Although this is a biomechanics problem it is of interest to see what kind of physics model would apply here. So I shall take the simplest model of movement against friction and gravity. I shall discuss some more aspects of it after some basics.
I have translated some of the numbers into SI and also will introduce some notation.
D = 1609 meters - the distance
T = 415 seconds - the time
H = 71.93 ~ 72 meters - the height increase
$V_{av}$ = 3.877 meters per second - the average velocity
$\theta$ = 2.56 degrees - the elevation angle
$cos \theta = 0.999$ and $tan \theta = 0.045$ (the number used in the V02 formula)
So the most basic equivalent model is that of pushing a mass M against a friction force $\mu$ for a distance D: level ($\theta=0$) and inclined ($\theta$> 0).

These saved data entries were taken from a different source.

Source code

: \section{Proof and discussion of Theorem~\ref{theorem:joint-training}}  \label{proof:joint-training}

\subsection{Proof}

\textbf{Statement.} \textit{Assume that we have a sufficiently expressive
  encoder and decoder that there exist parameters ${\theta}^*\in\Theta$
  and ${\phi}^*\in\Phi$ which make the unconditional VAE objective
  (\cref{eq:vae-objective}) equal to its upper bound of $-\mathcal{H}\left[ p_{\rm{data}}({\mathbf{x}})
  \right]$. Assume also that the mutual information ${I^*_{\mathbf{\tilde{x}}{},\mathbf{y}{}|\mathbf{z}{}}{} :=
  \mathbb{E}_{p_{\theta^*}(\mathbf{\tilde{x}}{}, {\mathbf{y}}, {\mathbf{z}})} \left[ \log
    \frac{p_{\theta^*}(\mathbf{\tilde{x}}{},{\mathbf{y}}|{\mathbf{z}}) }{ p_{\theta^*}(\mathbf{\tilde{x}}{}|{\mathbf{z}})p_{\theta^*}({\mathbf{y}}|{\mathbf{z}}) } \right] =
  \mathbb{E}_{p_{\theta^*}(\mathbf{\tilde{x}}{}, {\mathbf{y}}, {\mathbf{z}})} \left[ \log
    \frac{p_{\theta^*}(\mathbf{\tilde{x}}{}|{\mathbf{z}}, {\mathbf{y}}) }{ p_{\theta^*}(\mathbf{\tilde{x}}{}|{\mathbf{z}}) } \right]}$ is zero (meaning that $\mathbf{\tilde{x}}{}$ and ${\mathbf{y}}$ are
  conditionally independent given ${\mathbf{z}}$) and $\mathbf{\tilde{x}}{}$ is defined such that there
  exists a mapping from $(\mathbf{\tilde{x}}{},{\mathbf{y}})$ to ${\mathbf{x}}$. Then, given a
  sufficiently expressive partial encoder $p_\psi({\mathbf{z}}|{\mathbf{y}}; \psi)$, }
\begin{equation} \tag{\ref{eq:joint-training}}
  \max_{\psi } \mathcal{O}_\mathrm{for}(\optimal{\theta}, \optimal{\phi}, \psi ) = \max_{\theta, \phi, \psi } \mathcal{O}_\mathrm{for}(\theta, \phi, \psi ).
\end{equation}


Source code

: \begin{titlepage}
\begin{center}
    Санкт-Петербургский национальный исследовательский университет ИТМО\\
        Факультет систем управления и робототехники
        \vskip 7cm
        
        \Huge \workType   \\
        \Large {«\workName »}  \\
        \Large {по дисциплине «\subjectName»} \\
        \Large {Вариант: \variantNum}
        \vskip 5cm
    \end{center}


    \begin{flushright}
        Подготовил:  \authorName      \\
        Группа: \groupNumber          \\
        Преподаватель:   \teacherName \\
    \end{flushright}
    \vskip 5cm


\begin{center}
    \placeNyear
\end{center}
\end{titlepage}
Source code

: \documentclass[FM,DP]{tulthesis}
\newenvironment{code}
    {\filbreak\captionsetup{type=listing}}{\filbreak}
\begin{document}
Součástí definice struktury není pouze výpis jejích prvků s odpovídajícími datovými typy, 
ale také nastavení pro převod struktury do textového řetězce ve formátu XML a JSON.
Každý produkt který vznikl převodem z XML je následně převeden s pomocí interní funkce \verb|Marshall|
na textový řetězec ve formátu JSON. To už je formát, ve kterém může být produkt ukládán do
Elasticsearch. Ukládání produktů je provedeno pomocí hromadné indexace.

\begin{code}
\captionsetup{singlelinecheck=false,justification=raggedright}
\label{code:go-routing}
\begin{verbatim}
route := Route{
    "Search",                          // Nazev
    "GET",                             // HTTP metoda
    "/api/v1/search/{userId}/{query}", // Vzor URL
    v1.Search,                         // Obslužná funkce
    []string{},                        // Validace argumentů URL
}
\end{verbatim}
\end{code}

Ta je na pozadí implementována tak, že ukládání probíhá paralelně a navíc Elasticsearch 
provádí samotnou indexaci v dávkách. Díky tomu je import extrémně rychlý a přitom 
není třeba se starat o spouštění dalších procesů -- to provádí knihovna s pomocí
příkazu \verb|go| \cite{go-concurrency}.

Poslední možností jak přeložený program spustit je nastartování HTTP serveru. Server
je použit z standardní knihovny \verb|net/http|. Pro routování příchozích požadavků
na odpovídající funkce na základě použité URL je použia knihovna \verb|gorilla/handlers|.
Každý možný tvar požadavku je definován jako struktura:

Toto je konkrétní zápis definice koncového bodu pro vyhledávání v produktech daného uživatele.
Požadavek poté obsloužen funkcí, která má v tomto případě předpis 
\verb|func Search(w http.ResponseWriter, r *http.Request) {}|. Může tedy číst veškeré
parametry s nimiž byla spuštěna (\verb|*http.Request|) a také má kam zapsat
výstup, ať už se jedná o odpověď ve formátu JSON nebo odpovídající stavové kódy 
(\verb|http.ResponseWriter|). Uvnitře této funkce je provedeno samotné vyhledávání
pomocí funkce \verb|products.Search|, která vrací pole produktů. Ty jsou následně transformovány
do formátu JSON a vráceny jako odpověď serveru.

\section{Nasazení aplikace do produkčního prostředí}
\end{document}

The equation for moving level is:
Work Done = $WD^{level}$ = Friction $\times$ D = $\mu mgD$
For moving at incline $\theta$ is:
Work Done = $WD^{incline}$ = Friction $\times$ D + WD on gravity over H
$= \mu mgD cos \theta + mgD sin \theta$
$= mgD (\mu cos \theta + sin \theta)$
If we note that $cos \theta$ is appoximately 1 we can write:
$WD^{incline} = \mu mgD (1 + (\mu)^{-1} tan \theta) = WD^{level} \times \alpha^2$ say.
Thus moving a fixed distance against a common value of friction the extra work done in going upward is $\alpha^2 = (1 + (\mu)^{-1} tan \theta)$. This is greater than one (as expected) and in our approximation is work against gravity modified by the inverse coefficient of friction.
Now we come to the biomechanics. Can we obtain information about the speed increase in a runner (or any powered object)? The parameter we have available here is the coefficient of friction. We also need to assume some model as to how the extra available energy will be used. Let us assume that all of the extra energy is transfered into kinetic energy: so we assume a linear model (in absence of any more detailed model).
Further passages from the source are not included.